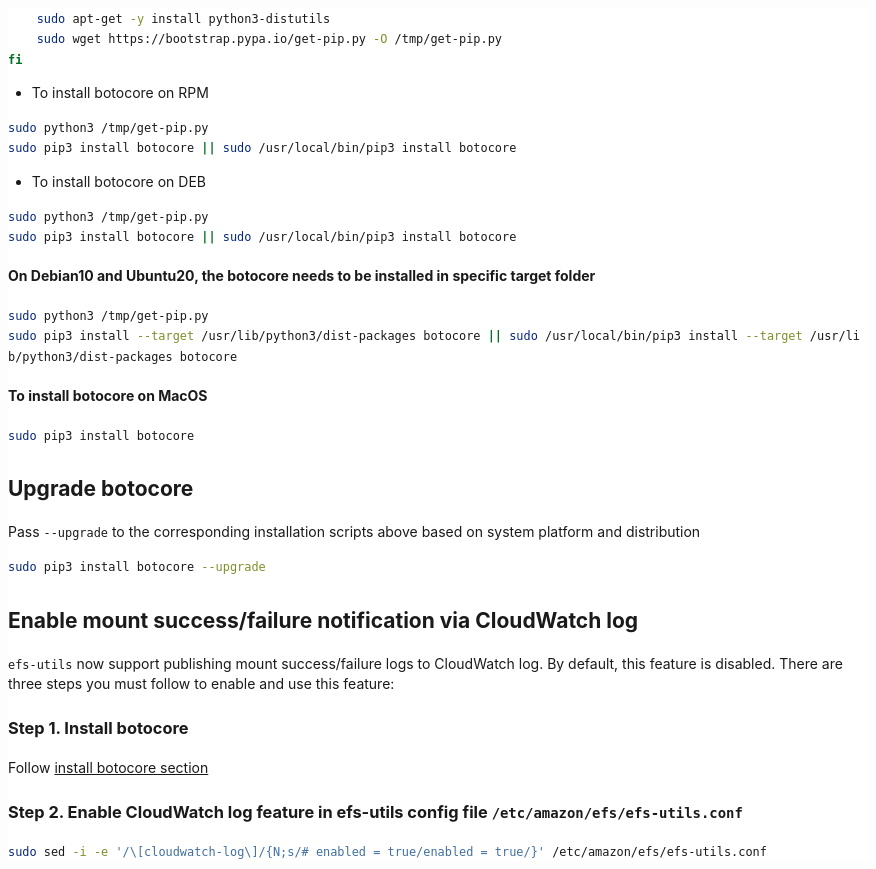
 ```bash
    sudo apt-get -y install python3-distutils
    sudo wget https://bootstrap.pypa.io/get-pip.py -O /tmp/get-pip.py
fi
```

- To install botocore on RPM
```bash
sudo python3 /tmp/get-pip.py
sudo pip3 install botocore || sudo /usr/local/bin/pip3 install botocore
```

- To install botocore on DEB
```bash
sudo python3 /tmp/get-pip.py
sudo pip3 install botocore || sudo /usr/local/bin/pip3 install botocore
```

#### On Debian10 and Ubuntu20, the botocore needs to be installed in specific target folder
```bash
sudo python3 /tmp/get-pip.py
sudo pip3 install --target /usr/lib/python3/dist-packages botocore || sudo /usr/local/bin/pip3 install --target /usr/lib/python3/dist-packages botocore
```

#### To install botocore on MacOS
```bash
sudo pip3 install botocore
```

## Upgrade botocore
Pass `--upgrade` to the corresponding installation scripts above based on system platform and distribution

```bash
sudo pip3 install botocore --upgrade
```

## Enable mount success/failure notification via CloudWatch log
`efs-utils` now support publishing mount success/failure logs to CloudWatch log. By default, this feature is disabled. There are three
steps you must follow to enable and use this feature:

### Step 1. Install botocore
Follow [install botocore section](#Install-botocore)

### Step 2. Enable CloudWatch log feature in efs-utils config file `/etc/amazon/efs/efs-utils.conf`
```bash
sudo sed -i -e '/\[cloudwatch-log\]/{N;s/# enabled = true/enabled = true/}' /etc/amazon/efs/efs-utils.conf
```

...

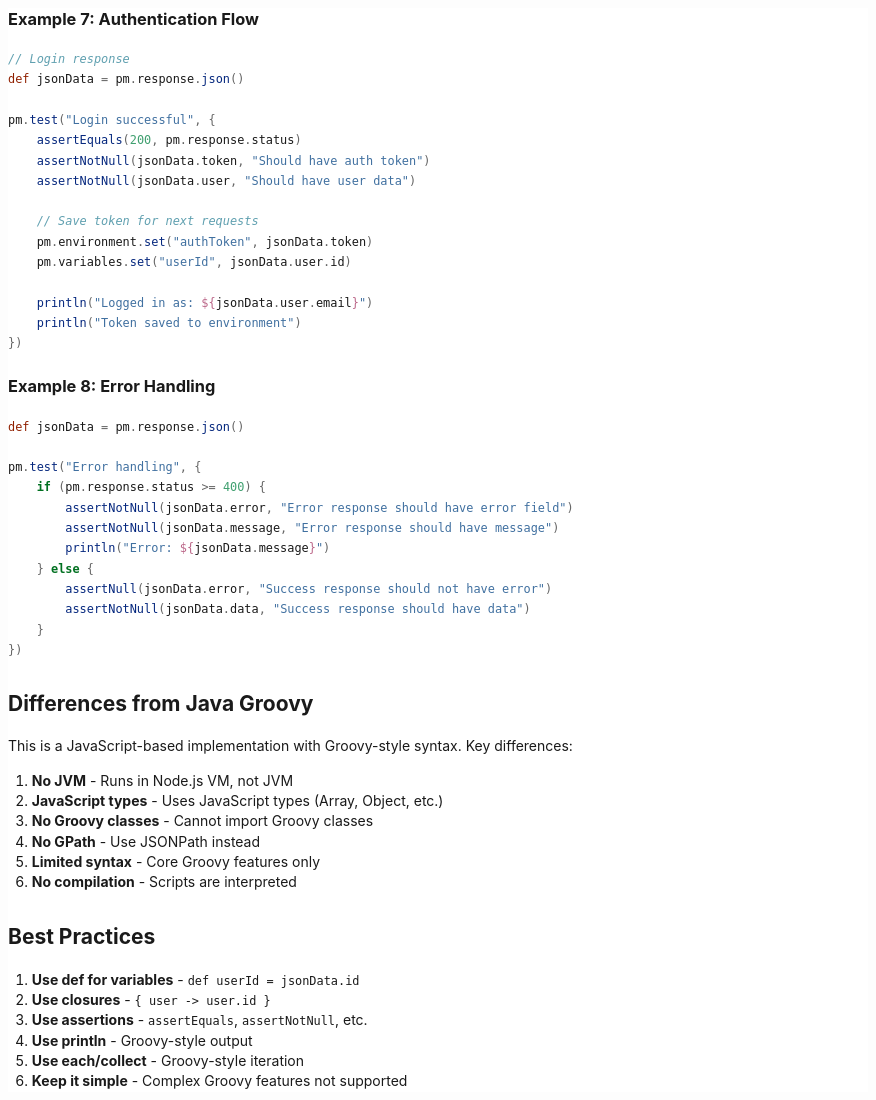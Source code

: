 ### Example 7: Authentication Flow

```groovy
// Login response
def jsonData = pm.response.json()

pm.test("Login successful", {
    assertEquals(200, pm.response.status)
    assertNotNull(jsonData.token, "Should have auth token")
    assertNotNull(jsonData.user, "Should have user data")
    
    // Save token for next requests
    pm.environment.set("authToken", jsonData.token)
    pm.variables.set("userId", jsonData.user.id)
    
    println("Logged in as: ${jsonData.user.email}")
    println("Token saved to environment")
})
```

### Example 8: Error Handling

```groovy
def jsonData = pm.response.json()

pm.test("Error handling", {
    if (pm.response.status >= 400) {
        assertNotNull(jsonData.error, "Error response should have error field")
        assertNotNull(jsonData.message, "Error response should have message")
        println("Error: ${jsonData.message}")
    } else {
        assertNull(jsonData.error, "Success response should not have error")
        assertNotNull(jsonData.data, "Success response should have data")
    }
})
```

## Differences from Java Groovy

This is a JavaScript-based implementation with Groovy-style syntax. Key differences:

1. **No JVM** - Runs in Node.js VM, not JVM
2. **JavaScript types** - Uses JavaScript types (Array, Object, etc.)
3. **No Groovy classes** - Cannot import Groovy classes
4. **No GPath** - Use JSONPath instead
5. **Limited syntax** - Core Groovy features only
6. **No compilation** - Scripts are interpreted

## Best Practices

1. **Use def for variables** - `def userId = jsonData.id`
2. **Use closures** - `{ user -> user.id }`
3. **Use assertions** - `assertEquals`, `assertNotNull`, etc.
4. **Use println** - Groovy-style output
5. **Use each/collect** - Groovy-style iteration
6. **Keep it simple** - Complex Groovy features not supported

§ **The task**: What lines in the data include the string "conf"? Copy each one.

§ **Task output**:
### Step 2. Enable CloudWatch log feature in efs-utils config file `/etc/amazon/efs/efs-utils.conf`
sudo sed -i -e '/\[cloudwatch-log\]/{N;s/# enabled = true/enabled = true/}' /etc/amazon/efs/efs-utils.conf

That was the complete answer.